---------- Input data ----------

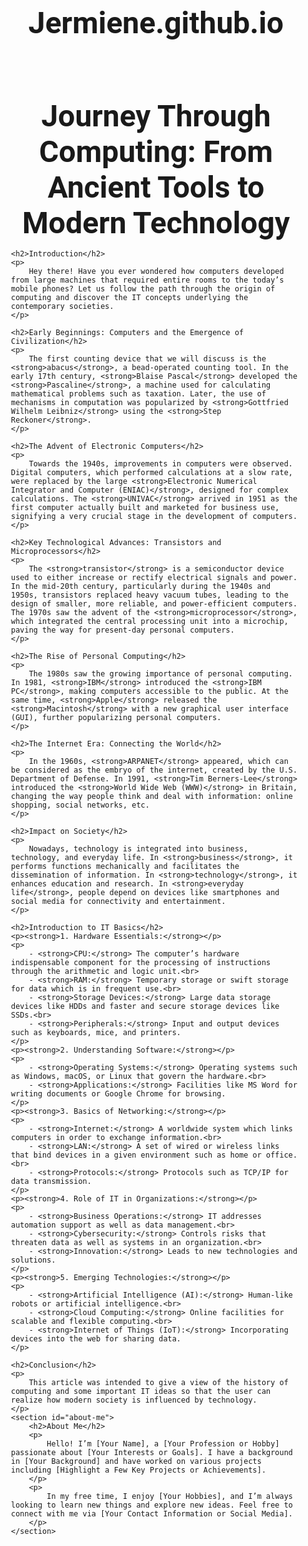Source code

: # Jermiene.github.io
<html lang="en">
<head>
    <meta charset="UTF-8">
    <meta name="viewport" content="width=device-width, initial-scale=1.0">
    <title>Journey Through Computing</title>
    <style>
        body {
            font-family: 'Roboto', sans-serif;
        }
        h1 {
            text-align: center;
            font-size: 48px;
            font-weight: bold;
            margin-bottom: 5px;
        }
        h2 {
            font-size: 36px;
            margin-bottom: 5px;
        }
        p {
            font-size: 24px;
            margin-top: 0;
        }
        strong {
            color: #333;
        }
        .container {
            max-width: 1500px;
            margin: 0 auto;
            padding: 20px;
        }
        #about-me {
            background-color: #fff;
            padding: 20px;
            border-radius: 8px;
            margin: 20px 0;
            box-shadow: 0 0 10px rgba(0, 0, 0, 0.1);
        }
        #about-me h2 {
            font-size: 36px;
            color: #333;
            margin-bottom: 15px;
            border-bottom: 2px solid #333;
            padding-bottom: 10px;
        }
        #about-me p {
            font-size: 24px;
            color: #555;
            line-height: 1.6;
            margin-bottom: 15px;
        }
    </style>
</head>
<body>
  <div class="container">
    <h1>Journey Through Computing: From Ancient Tools to Modern Technology</h1>

    <h2>Introduction</h2>
    <p>
        Hey there! Have you ever wondered how computers developed from large machines that required entire rooms to the today’s mobile phones? Let us follow the path through the origin of computing and discover the IT concepts underlying the contemporary societies.
    </p>

    <h2>Early Beginnings: Computers and the Emergence of Civilization</h2>
    <p>
        The first counting device that we will discuss is the <strong>abacus</strong>, a bead-operated counting tool. In the early 17th century, <strong>Blaise Pascal</strong> developed the <strong>Pascaline</strong>, a machine used for calculating mathematical problems such as taxation. Later, the use of mechanisms in computation was popularized by <strong>Gottfried Wilhelm Leibniz</strong> using the <strong>Step Reckoner</strong>.
    </p>

    <h2>The Advent of Electronic Computers</h2>
    <p>
        Towards the 1940s, improvements in computers were observed. Digital computers, which performed calculations at a slow rate, were replaced by the large <strong>Electronic Numerical Integrator and Computer (ENIAC)</strong>, designed for complex calculations. The <strong>UNIVAC</strong> arrived in 1951 as the first computer actually built and marketed for business use, signifying a very crucial stage in the development of computers.
    </p>

    <h2>Key Technological Advances: Transistors and Microprocessors</h2>
    <p>
        The <strong>transistor</strong> is a semiconductor device used to either increase or rectify electrical signals and power. In the mid-20th century, particularly during the 1940s and 1950s, transistors replaced heavy vacuum tubes, leading to the design of smaller, more reliable, and power-efficient computers. The 1970s saw the advent of the <strong>microprocessor</strong>, which integrated the central processing unit into a microchip, paving the way for present-day personal computers.
    </p>

    <h2>The Rise of Personal Computing</h2>
    <p>
        The 1980s saw the growing importance of personal computing. In 1981, <strong>IBM</strong> introduced the <strong>IBM PC</strong>, making computers accessible to the public. At the same time, <strong>Apple</strong> released the <strong>Macintosh</strong> with a new graphical user interface (GUI), further popularizing personal computers.
    </p>

    <h2>The Internet Era: Connecting the World</h2>
    <p>
        In the 1960s, <strong>ARPANET</strong> appeared, which can be considered as the embryo of the internet, created by the U.S. Department of Defense. In 1991, <strong>Tim Berners-Lee</strong> introduced the <strong>World Wide Web (WWW)</strong> in Britain, changing the way people think and deal with information: online shopping, social networks, etc.
    </p>

    <h2>Impact on Society</h2>
    <p>
        Nowadays, technology is integrated into business, technology, and everyday life. In <strong>business</strong>, it performs functions mechanically and facilitates the dissemination of information. In <strong>technology</strong>, it enhances education and research. In <strong>everyday life</strong>, people depend on devices like smartphones and social media for connectivity and entertainment.
    </p>

    <h2>Introduction to IT Basics</h2>
    <p><strong>1. Hardware Essentials:</strong></p>
    <p>
        - <strong>CPU:</strong> The computer’s hardware indispensable component for the processing of instructions through the arithmetic and logic unit.<br>
        - <strong>RAM:</strong> Temporary storage or swift storage for data which is in frequent use.<br>
        - <strong>Storage Devices:</strong> Large data storage devices like HDDs and faster and secure storage devices like SSDs.<br>
        - <strong>Peripherals:</strong> Input and output devices such as keyboards, mice, and printers.
    </p>
    <p><strong>2. Understanding Software:</strong></p>
    <p>
        - <strong>Operating Systems:</strong> Operating systems such as Windows, macOS, or Linux that govern the hardware.<br>
        - <strong>Applications:</strong> Facilities like MS Word for writing documents or Google Chrome for browsing.
    </p>
    <p><strong>3. Basics of Networking:</strong></p>
    <p>
        - <strong>Internet:</strong> A worldwide system which links computers in order to exchange information.<br>
        - <strong>LAN:</strong> A set of wired or wireless links that bind devices in a given environment such as home or office.<br>
        - <strong>Protocols:</strong> Protocols such as TCP/IP for data transmission.
    </p>
    <p><strong>4. Role of IT in Organizations:</strong></p>
    <p>
        - <strong>Business Operations:</strong> IT addresses automation support as well as data management.<br>
        - <strong>Cybersecurity:</strong> Controls risks that threaten data as well as systems in an organization.<br>
        - <strong>Innovation:</strong> Leads to new technologies and solutions.
    </p>
    <p><strong>5. Emerging Technologies:</strong></p>
    <p>
        - <strong>Artificial Intelligence (AI):</strong> Human-like robots or artificial intelligence.<br>
        - <strong>Cloud Computing:</strong> Online facilities for scalable and flexible computing.<br>
        - <strong>Internet of Things (IoT):</strong> Incorporating devices into the web for sharing data.
    </p>

    <h2>Conclusion</h2>
    <p>
        This article was intended to give a view of the history of computing and some important IT ideas so that the user can realize how modern society is influenced by technology.
    </p>
    <section id="about-me">
        <h2>About Me</h2>
        <p>
            Hello! I’m [Your Name], a [Your Profession or Hobby] passionate about [Your Interests or Goals]. I have a background in [Your Background] and have worked on various projects including [Highlight a Few Key Projects or Achievements]. 
        </p>
        <p>
            In my free time, I enjoy [Your Hobbies], and I’m always looking to learn new things and explore new ideas. Feel free to connect with me via [Your Contact Information or Social Media].
        </p>
    </section>
  </div>
</body>
</html>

----------

* Exercise brief:
Please retype the whole listing above word for word and drop the pictures.

* Response box:
Source code

: # Jermiene.github.io
<html lang="en">
<head>
    <meta charset="UTF-8">
    <meta name="viewport" content="width=device-width, initial-scale=1.0">
    <title>Journey Through Computing</title>
    <style>
        body {
            font-family: 'Roboto', sans-serif;
        }
        h1 {
            text-align: center;
            font-size: 48px;
            font-weight: bold;
            margin-bottom: 5px;
        }
        h2 {
            font-size: 36px;
            margin-bottom: 5px;
        }
        p {
            font-size: 24px;
            margin-top: 0;
        }
        strong {
            color: #333;
        }
        .container {
            max-width: 1500px;
            margin: 0 auto;
            padding: 20px;
        }
        #about-me {
            background-color: #fff;
            padding: 20px;
            border-radius: 8px;
            margin: 20px 0;
            box-shadow: 0 0 10px rgba(0, 0, 0, 0.1);
        }
        #about-me h2 {
            font-size: 36px;
            color: #333;
            margin-bottom: 15px;
            border-bottom: 2px solid #333;
            padding-bottom: 10px;
        }
        #about-me p {
            font-size: 24px;
            color: #555;
            line-height: 1.6;
            margin-bottom: 15px;
        }
    </style>
</head>
<body>
  <div class="container">
    <h1>Journey Through Computing: From Ancient Tools to Modern Technology</h1>

    <h2>Introduction</h2>
    <p>
        Hey there! Have you ever wondered how computers developed from large machines that required entire rooms to the today’s mobile phones? Let us follow the path through the origin of computing and discover the IT concepts underlying the contemporary societies.
    </p>

    <h2>Early Beginnings: Computers and the Emergence of Civilization</h2>
    <p>
        The first counting device that we will discuss is the <strong>abacus</strong>, a bead-operated counting tool. In the early 17th century, <strong>Blaise Pascal</strong> developed the <strong>Pascaline</strong>, a machine used for calculating mathematical problems such as taxation. Later, the use of mechanisms in computation was popularized by <strong>Gottfried Wilhelm Leibniz</strong> using the <strong>Step Reckoner</strong>.
    </p>

    <h2>The Advent of Electronic Computers</h2>
    <p>
        Towards the 1940s, improvements in computers were observed. Digital computers, which performed calculations at a slow rate, were replaced by the large <strong>Electronic Numerical Integrator and Computer (ENIAC)</strong>, designed for complex calculations. The <strong>UNIVAC</strong> arrived in 1951 as the first computer actually built and marketed for business use, signifying a very crucial stage in the development of computers.
    </p>

    <h2>Key Technological Advances: Transistors and Microprocessors</h2>
    <p>
        The <strong>transistor</strong> is a semiconductor device used to either increase or rectify electrical signals and power. In the mid-20th century, particularly during the 1940s and 1950s, transistors replaced heavy vacuum tubes, leading to the design of smaller, more reliable, and power-efficient computers. The 1970s saw the advent of the <strong>microprocessor</strong>, which integrated the central processing unit into a microchip, paving the way for present-day personal computers.
    </p>

    <h2>The Rise of Personal Computing</h2>
    <p>
        The 1980s saw the growing importance of personal computing. In 1981, <strong>IBM</strong> introduced the <strong>IBM PC</strong>, making computers accessible to the public. At the same time, <strong>Apple</strong> released the <strong>Macintosh</strong> with a new graphical user interface (GUI), further popularizing personal computers.
    </p>

    <h2>The Internet Era: Connecting the World</h2>
    <p>
        In the 1960s, <strong>ARPANET</strong> appeared, which can be considered as the embryo of the internet, created by the U.S. Department of Defense. In 1991, <strong>Tim Berners-Lee</strong> introduced the <strong>World Wide Web (WWW)</strong> in Britain, changing the way people think and deal with information: online shopping, social networks, etc.
    </p>

    <h2>Impact on Society</h2>
    <p>
        Nowadays, technology is integrated into business, technology, and everyday life. In <strong>business</strong>, it performs functions mechanically and facilitates the dissemination of information. In <strong>technology</strong>, it enhances education and research. In <strong>everyday life</strong>, people depend on devices like smartphones and social media for connectivity and entertainment.
    </p>

    <h2>Introduction to IT Basics</h2>
    <p><strong>1. Hardware Essentials:</strong></p>
    <p>
        - <strong>CPU:</strong> The computer’s hardware indispensable component for the processing of instructions through the arithmetic and logic unit.<br>
        - <strong>RAM:</strong> Temporary storage or swift storage for data which is in frequent use.<br>
        - <strong>Storage Devices:</strong> Large data storage devices like HDDs and faster and secure storage devices like SSDs.<br>
        - <strong>Peripherals:</strong> Input and output devices such as keyboards, mice, and printers.
    </p>
    <p><strong>2. Understanding Software:</strong></p>
    <p>
        - <strong>Operating Systems:</strong> Operating systems such as Windows, macOS, or Linux that govern the hardware.<br>
        - <strong>Applications:</strong> Facilities like MS Word for writing documents or Google Chrome for browsing.
    </p>
    <p><strong>3. Basics of Networking:</strong></p>
    <p>
        - <strong>Internet:</strong> A worldwide system which links computers in order to exchange information.<br>
        - <strong>LAN:</strong> A set of wired or wireless links that bind devices in a given environment such as home or office.<br>
        - <strong>Protocols:</strong> Protocols such as TCP/IP for data transmission.
    </p>
    <p><strong>4. Role of IT in Organizations:</strong></p>
    <p>
        - <strong>Business Operations:</strong> IT addresses automation support as well as data management.<br>
        - <strong>Cybersecurity:</strong> Controls risks that threaten data as well as systems in an organization.<br>
        - <strong>Innovation:</strong> Leads to new technologies and solutions.
    </p>
    <p><strong>5. Emerging Technologies:</strong></p>
    <p>
        - <strong>Artificial Intelligence (AI):</strong> Human-like robots or artificial intelligence.<br>
        - <strong>Cloud Computing:</strong> Online facilities for scalable and flexible computing.<br>
        - <strong>Internet of Things (IoT):</strong> Incorporating devices into the web for sharing data.
    </p>

    <h2>Conclusion</h2>
    <p>
        This article was intended to give a view of the history of computing and some important IT ideas so that the user can realize how modern society is influenced by technology.
    </p>
    <section id="about-me">
        <h2>About Me</h2>
        <p>
            Hello! I’m [Your Name], a [Your Profession or Hobby] passionate about [Your Interests or Goals]. I have a background in [Your Background] and have worked on various projects including [Highlight a Few Key Projects or Achievements]. 
        </p>
        <p>
            In my free time, I enjoy [Your Hobbies], and I’m always looking to learn new things and explore new ideas. Feel free to connect with me via [Your Contact Information or Social Media].
        </p>
    </section>
  </div>
</body>
</html>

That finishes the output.